### [Problem to work on]
All lines from the one containing "A thesis submitted in partial fulfillment\\" down to the final line of the entries below: return them exactly.

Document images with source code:
-*-*-
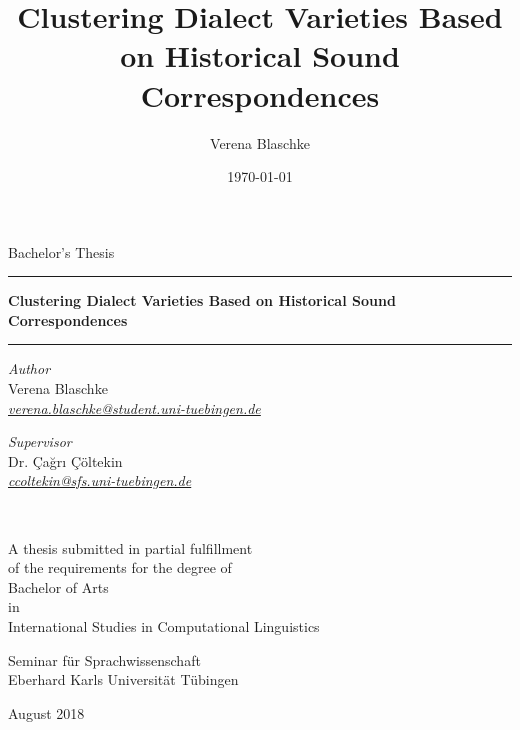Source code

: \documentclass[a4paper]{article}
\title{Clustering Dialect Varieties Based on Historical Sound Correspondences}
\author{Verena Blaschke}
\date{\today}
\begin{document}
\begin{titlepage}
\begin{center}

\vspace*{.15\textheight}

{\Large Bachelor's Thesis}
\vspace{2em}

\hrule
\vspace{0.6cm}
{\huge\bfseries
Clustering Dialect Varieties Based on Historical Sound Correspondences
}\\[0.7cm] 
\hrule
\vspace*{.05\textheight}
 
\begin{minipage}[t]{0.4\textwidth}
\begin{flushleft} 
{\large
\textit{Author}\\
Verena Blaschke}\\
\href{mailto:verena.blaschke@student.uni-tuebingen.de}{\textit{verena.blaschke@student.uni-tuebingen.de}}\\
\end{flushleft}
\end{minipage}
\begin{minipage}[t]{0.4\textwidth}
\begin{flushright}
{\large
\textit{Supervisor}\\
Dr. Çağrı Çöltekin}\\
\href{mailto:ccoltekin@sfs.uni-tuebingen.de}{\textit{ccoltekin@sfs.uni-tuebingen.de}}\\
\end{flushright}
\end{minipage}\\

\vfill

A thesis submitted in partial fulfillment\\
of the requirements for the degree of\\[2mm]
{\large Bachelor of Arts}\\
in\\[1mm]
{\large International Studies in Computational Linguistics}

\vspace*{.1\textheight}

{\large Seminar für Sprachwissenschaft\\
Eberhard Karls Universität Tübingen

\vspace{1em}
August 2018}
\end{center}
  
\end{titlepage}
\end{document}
-*-*-
### [Completed task]
A thesis submitted in partial fulfillment\\
of the requirements for the degree of\\[2mm]
{\large Bachelor of Arts}\\
in\\[1mm]
{\large International Studies in Computational Linguistics}

\vspace*{.1\textheight}

{\large Seminar für Sprachwissenschaft\\
Eberhard Karls Universität Tübingen

\vspace{1em}
August 2018}
\end{center}
  
\end{titlepage}
\end{document}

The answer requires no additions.